A major project three years in preparation to “slow or prevent” the deterioration of one of the best examples of Caithness Brochs is set to start later this month.
The Dunbeath Broch Project aims to both preserve the feature as well as educate younger generations about its importance to the area.
Work with archaeologists will begin on the site on August 20 and, later the same evening, there will be a talk at the Heritage Centre.
They will be at least ten days at Dunbeath repairing and investigating the remains of the broch and it is hoped that plenty of volunteers will be on hand for assistance.

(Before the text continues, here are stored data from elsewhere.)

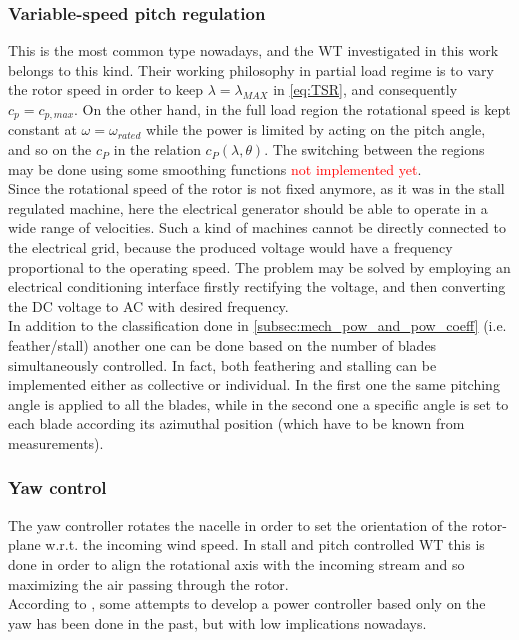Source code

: \subsubsection{Variable-speed pitch regulation}
This is the most common type nowadays, and the \acrshort{WT} investigated in this work belongs to this kind. Their working philosophy in partial load regime is to vary the rotor speed in order to keep $\lambda = \lambda_{MAX}$ in \autoref{eq:TSR}, and consequently $c_p=c_{p,max}$. On the other hand, in the full load region the rotational speed is kept constant at $\omega = \omega_{rated}$ while the power is limited by acting on the pitch angle, and so on the $c_P$ in the relation $c_P(\lambda, \theta)$. The switching between the regions may be done using some smoothing functions \textcolor{red}{not implemented yet}. \\
Since the rotational speed of the rotor is not fixed anymore, as it was in the stall regulated machine, here the electrical generator should be able to operate in a wide range of velocities. Such a kind of machines cannot be directly connected to the electrical grid, because the produced voltage would have a frequency proportional to the operating speed. The problem may be solved by employing an electrical conditioning interface firstly rectifying the voltage, and then converting the DC voltage to AC with desired frequency. \\
In addition to the classification done in \autoref{subsec:mech_pow_and_pow_coeff} (i.e. feather/stall) another one can be done based on the number of blades simultaneously controlled. In fact, both feathering and stalling can be implemented either as collective or individual. In the first one the same pitching angle is applied to all the blades, while in the second one a specific angle is set to each blade according its azimuthal position (which have to be known from measurements).

\subsubsection{Yaw control}
The yaw controller rotates the nacelle in order to set the orientation of the rotor-plane w.r.t. the incoming wind speed. In stall and pitch controlled \acrshort{WT} this is done in order to align the rotational axis with the incoming stream and so maximizing the air passing through the rotor. \\
According to \cite{Aerodynamics_of_wind_turbines}, some attempts to develop a power controller based only on the yaw has been done in the past, but with low implications nowadays. 

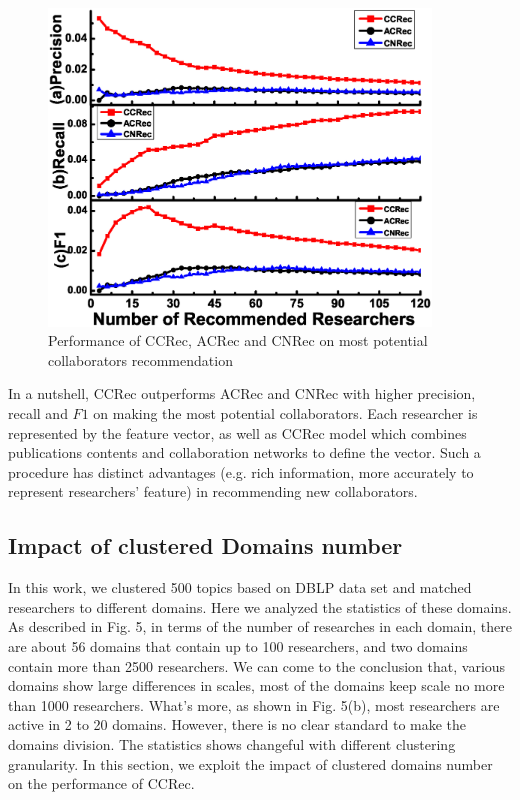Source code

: \documentclass[review]{elsarticle}
\begin{document}
%
\begin{figure}
\centering
\includegraphics [width=4in]{Fig4.eps}
\caption{Performance of CCRec, ACRec and CNRec on most potential collaborators recommendation}
\end{figure}

In a nutshell, CCRec outperforms ACRec and CNRec with higher precision, recall and $F1$ on making the most potential collaborators. Each researcher is represented by the feature vector, as well as CCRec model which combines publications contents and collaboration networks to define the vector. Such a procedure has distinct advantages (e.g. rich information, more accurately to represent researchers' feature) in recommending new collaborators.

\subsection{Impact of clustered Domains number}
In this work, we clustered 500 topics based on DBLP data set and matched researchers to different domains. Here we analyzed the statistics of these domains. As described in Fig. 5, in terms of the number of researches in each domain, there are about 56 domains that contain up to 100 researchers, and two domains contain more than 2500 researchers. We can come to the conclusion that, various domains show large differences in scales, most of the domains keep scale no more than 1000 researchers. What's more, as shown in Fig. 5(b), most researchers are active in 2 to 20 domains. However, there is no clear standard to make the domains division. The statistics shows changeful with different clustering granularity. In this section, we exploit the impact of clustered domains number on the performance of CCRec.
\end{document}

The programme wants to give locals of all ages the chance to get stuck in while learning more about the historic landscape of the north of Scotland.

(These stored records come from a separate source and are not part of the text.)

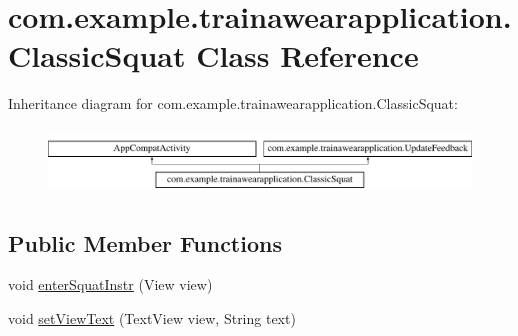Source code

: \hypertarget{classcom_1_1example_1_1trainawearapplication_1_1_classic_squat}{}\section{com.\+example.\+trainawearapplication.\+Classic\+Squat Class Reference}
\label{classcom_1_1example_1_1trainawearapplication_1_1_classic_squat}
Inheritance diagram for com.\+example.\+trainawearapplication.\+Classic\+Squat\+:\begin{figure}[H]
\begin{center}
\leavevmode
\includegraphics[height=1.766562cm]{classcom_1_1example_1_1trainawearapplication_1_1_classic_squat}
\end{center}
\end{figure}
\subsection*{Public Member Functions}
\begin{DoxyCompactItemize}
\item 
void \mbox{\hyperlink{classcom_1_1example_1_1trainawearapplication_1_1_classic_squat_af11bf43a5c57edf97320d8662fc343a1}{enter\+Squat\+Instr}} (View view)
\item 
void \mbox{\hyperlink{classcom_1_1example_1_1trainawearapplication_1_1_classic_squat_ab193e39e2f1255fd88d0508cfe7a63ff}{set\+View\+Text}} (Text\+View view, String text)
\end{DoxyCompactItemize}
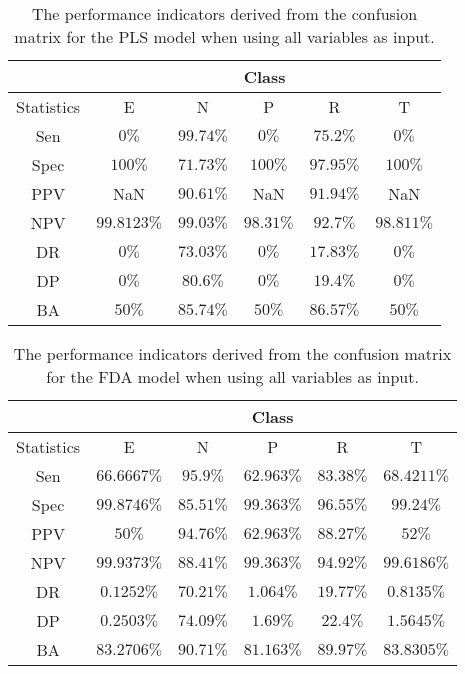 \begin{table}[!ht]
	\centering
	\begin{tabular}{|c|c|c|c|c|c|}
		\hline
		 & \multicolumn{5}{c|}{Class} \\ \hline
		Statistics & E & N & P & R & T \\ \hline
		Sen & $0\%$ & $99.74\%$ & $0\%$ & $75.2\%$ & $0\%$ \\ \hline
		Spec & $100\%$ & $71.73\%$ & $100\%$ & $97.95\%$ & $100\%$ \\ \hline
		PPV & NaN & $90.61\%$ & NaN & $91.94\%$ & NaN \\ \hline
		NPV & $99.8123\%$ & $99.03\%$ & $98.31\%$ & $92.7\%$ & $98.811\%$ \\ \hline
		DR & $0\%$ & $73.03\%$ & $0\%$ & $17.83\%$ & $0\%$ \\ \hline
		DP & $0\%$ & $80.6\%$ & $0\%$ & $19.4\%$ & $0\%$ \\ \hline
		BA & $50\%$ & $85.74\%$ & $50\%$ & $86.57\%$ & $50\%$ \\ \hline
	\end{tabular}
	\caption{The performance indicators derived from the confusion matrix for the PLS model when using all variables as input.}
	\label{tab:cs:reverse:all:pls}
\end{table}

\begin{table}[!ht]
	\centering
	\begin{tabular}{|c|c|c|c|c|c|}
		\hline
		 & \multicolumn{5}{c|}{Class} \\ \hline
		Statistics & E & N & P & R & T \\ \hline
		Sen & $66.6667\%$ & $95.9\%$ & $62.963\%$ & $83.38\%$ & $68.4211\%$ \\ \hline
		Spec & $99.8746\%$ & $85.51\%$ & $99.363\%$ & $96.55\%$ & $99.24\%$ \\ \hline
		PPV & $50\%$ & $94.76\%$ & $62.963\%$ & $88.27\%$ & $52\%$ \\ \hline
		NPV & $99.9373\%$ & $88.41\%$ & $99.363\%$ & $94.92\%$ & $99.6186\%$ \\ \hline
		DR & $0.1252\%$ & $70.21\%$ & $1.064\%$ & $19.77\%$ & $0.8135\%$ \\ \hline
		DP & $0.2503\%$ & $74.09\%$ & $1.69\%$ & $22.4\%$ & $1.5645\%$ \\ \hline
		BA & $83.2706\%$ & $90.71\%$ & $81.163\%$ & $89.97\%$ & $83.8305\%$ \\ \hline
	\end{tabular}
	\caption{The performance indicators derived from the confusion matrix for the FDA model when using all variables as input.}
	\label{tab:cs:reverse:all:fda}
\end{table}

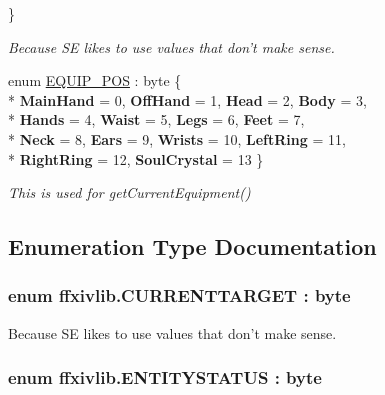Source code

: \begin{DoxyCompactItemize}
 \}
\begin{DoxyCompactList}\small\item\em Because S\-E likes to use values that don't make sense. \end{DoxyCompactList}\item 
enum \hyperlink{namespaceffxivlib_a08bcc753fec0a3174d818ecaa25aec4f}{E\-Q\-U\-I\-P\-\_\-\-P\-O\-S} \-: byte \{ \\*
{\bfseries Main\-Hand} = 0, 
{\bfseries Off\-Hand} = 1, 
{\bfseries Head} = 2, 
{\bfseries Body} = 3, 
\\*
{\bfseries Hands} = 4, 
{\bfseries Waist} = 5, 
{\bfseries Legs} = 6, 
{\bfseries Feet} = 7, 
\\*
{\bfseries Neck} = 8, 
{\bfseries Ears} = 9, 
{\bfseries Wrists} = 10, 
{\bfseries Left\-Ring} = 11, 
\\*
{\bfseries Right\-Ring} = 12, 
{\bfseries Soul\-Crystal} = 13
 \}
\begin{DoxyCompactList}\small\item\em This is used for get\-Current\-Equipment() \end{DoxyCompactList}\end{DoxyCompactItemize}


\subsection{Enumeration Type Documentation}
\hypertarget{namespaceffxivlib_a027fd426531e3a42243f5c2b946dde31}{
\subsubsection[{C\-U\-R\-R\-E\-N\-T\-T\-A\-R\-G\-E\-T}]{\setlength{\rightskip}{0pt plus 5cm}enum {\bf ffxivlib.\-C\-U\-R\-R\-E\-N\-T\-T\-A\-R\-G\-E\-T} \-: byte}}\label{namespaceffxivlib_a027fd426531e3a42243f5c2b946dde31}


Because S\-E likes to use values that don't make sense. 

\hypertarget{namespaceffxivlib_a93f054414b7ccf7ba7c36f54fcc392f5}{
\subsubsection[{E\-N\-T\-I\-T\-Y\-S\-T\-A\-T\-U\-S}]{\setlength{\rightskip}{0pt plus 5cm}enum {\bf ffxivlib.\-E\-N\-T\-I\-T\-Y\-S\-T\-A\-T\-U\-S} \-: byte}}\label{namespaceffxivlib_a93f054414b7ccf7ba7c36f54fcc392f5}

Their hands-on experience exploring local heritage will be overseen by some of the country’s leading archaeologists and historians.
It will also include a “Living History” day at the Heritage Centre led by James Dilley of Ancientcraft, who is well known as a craftsman and re-enactor, as well as for his work with Time Team and National Geographic.
He will team up with Community Archaeologist from AOC Archaeology Group Charlotte Douglas to work with Dunbeath and Lybster Schools.
Together they will introduce pupils to archaeological work and help them gain a clearer picture of the broch and its Iron Age builders and inhabitants.
The programme of related events will continue intermittently into October with other activities centred on the broch and archaeology but its culmination will be in March of next year.
At that point the archaeologists will deliver their findings in a bid to answer some questions that have been raised, including giving a trier assessment of how old it is.
Chairman of the Berriedale and Dunbeath Community Council, Neil Buchanan, said: “We have been doing preparatory work for the last three years – it has been a lot of effort.”
The community council got funding from energy giants SSE, the Heritage Lottery Fund, Highland LEADER programme and Historic Environment Scotland.
They were able to construct proper footpaths and carry out laser studies of the Broch to determine where it had fallen into disrepair.
My Buchanan said: “There were some questions raised on Canmore about its age and we want to answer those questions and to restore the Broch.”